Work order:
Each line containing the string "points" should be copied out of the entries.

Source texts of formatted documents:
#####

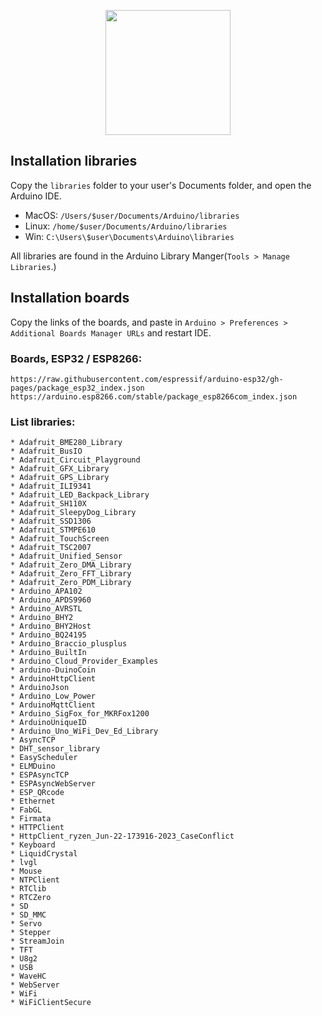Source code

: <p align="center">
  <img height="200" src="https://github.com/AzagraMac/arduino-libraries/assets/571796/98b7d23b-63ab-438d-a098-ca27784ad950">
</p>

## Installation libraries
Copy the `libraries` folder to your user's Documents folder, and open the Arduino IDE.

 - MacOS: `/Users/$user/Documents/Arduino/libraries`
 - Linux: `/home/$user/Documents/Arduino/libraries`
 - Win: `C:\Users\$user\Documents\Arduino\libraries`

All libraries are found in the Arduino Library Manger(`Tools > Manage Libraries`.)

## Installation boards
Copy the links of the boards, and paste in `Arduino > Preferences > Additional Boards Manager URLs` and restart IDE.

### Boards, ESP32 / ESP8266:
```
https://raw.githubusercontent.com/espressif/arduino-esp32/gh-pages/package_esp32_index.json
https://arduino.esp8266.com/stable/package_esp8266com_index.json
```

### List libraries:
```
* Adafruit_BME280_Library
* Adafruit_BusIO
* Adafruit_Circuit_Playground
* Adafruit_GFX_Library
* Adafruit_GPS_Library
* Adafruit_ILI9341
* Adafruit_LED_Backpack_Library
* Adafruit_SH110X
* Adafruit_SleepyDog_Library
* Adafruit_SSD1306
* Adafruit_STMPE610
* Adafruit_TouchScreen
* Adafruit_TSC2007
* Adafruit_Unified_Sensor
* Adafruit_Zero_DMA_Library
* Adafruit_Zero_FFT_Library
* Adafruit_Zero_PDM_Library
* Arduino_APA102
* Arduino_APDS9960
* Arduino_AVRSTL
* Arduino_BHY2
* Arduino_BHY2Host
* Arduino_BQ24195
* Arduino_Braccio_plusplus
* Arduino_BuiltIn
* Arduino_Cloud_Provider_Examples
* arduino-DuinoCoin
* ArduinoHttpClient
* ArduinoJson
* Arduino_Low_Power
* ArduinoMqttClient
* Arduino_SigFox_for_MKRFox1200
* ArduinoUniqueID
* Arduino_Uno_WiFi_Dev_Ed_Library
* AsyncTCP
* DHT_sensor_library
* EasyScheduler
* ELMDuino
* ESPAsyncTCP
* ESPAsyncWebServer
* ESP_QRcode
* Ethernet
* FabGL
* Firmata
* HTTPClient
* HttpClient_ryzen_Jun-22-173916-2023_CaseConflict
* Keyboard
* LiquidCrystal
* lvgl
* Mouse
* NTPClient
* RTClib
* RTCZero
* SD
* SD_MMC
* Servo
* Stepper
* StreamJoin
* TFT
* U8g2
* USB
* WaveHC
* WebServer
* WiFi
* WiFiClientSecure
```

#####

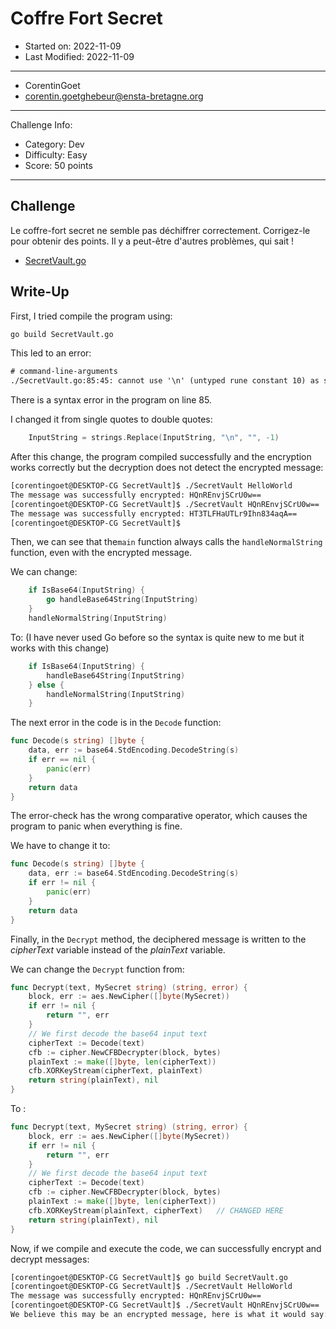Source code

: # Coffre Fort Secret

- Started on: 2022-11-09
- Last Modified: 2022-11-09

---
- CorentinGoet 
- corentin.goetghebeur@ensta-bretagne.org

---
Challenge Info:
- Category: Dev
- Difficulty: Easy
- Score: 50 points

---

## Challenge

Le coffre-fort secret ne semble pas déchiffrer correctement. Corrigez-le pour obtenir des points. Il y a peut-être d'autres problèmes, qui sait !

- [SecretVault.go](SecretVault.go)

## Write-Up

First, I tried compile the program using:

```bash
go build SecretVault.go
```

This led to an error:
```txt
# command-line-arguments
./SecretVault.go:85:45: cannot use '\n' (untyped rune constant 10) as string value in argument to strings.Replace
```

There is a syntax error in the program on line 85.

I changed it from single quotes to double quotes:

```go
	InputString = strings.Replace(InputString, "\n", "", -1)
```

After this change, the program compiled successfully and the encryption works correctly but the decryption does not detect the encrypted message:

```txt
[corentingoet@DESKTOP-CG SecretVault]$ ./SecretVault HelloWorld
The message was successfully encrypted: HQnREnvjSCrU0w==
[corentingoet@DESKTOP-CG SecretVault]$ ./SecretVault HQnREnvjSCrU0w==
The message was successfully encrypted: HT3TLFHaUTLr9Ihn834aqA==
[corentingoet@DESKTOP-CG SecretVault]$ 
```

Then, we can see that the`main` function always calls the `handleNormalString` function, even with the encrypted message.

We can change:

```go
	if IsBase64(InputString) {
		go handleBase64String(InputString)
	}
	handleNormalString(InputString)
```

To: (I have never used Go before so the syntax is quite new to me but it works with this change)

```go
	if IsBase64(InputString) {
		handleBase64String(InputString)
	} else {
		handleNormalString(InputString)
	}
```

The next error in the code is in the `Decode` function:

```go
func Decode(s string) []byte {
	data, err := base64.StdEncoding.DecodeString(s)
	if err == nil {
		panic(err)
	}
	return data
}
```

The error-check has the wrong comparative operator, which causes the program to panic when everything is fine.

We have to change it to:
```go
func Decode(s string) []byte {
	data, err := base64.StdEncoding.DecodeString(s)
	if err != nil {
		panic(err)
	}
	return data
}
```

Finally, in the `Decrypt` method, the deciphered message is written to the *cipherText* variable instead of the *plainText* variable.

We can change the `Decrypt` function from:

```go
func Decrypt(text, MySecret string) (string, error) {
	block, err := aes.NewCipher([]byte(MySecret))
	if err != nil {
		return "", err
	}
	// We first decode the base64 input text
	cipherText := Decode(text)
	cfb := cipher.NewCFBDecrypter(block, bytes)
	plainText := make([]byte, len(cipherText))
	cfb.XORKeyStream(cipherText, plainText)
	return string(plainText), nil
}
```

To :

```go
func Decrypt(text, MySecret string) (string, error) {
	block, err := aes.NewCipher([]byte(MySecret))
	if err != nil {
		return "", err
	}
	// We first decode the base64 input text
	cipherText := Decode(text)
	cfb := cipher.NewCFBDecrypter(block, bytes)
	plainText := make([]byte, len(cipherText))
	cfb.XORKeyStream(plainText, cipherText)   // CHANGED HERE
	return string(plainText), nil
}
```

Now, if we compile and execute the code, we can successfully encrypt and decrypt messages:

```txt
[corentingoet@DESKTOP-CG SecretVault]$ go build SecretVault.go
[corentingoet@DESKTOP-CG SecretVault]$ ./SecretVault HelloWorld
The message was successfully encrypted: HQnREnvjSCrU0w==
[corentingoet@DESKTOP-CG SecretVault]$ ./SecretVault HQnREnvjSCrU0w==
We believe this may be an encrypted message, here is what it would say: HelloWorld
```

#####

Exercise response:
- Score: 50 points
Le coffre-fort secret ne semble pas déchiffrer correctement. Corrigez-le pour obtenir des points. Il y a peut-être d'autres problèmes, qui sait !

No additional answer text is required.